Below is a set of entries. Print the line that contains "<p>Optional - A" and every later line word for word, through the final one.

***

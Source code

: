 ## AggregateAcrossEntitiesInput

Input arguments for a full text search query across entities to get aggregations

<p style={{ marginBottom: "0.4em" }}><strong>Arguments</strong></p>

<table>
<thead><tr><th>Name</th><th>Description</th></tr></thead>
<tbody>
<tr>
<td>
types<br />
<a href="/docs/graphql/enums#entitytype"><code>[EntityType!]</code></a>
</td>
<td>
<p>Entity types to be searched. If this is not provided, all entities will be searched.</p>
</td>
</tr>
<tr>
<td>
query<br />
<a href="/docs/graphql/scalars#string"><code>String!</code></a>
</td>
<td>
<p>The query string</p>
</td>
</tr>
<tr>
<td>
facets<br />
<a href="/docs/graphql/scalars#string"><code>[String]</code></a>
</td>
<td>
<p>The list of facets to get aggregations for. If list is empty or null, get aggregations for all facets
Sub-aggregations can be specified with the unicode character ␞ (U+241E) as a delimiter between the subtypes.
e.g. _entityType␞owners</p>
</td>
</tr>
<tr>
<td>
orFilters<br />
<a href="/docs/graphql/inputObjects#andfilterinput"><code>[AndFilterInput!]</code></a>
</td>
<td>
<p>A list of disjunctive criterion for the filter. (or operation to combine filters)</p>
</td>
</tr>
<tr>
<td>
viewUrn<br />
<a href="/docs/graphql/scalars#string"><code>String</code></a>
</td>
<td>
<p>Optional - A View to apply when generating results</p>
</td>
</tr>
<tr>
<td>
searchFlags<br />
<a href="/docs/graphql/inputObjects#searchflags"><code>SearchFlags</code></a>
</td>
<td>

***

## Exercise answer
<p>Optional - A View to apply when generating results</p>
</td>
</tr>
<tr>
<td>
searchFlags<br />
<a href="/docs/graphql/inputObjects#searchflags"><code>SearchFlags</code></a>
</td>
<td>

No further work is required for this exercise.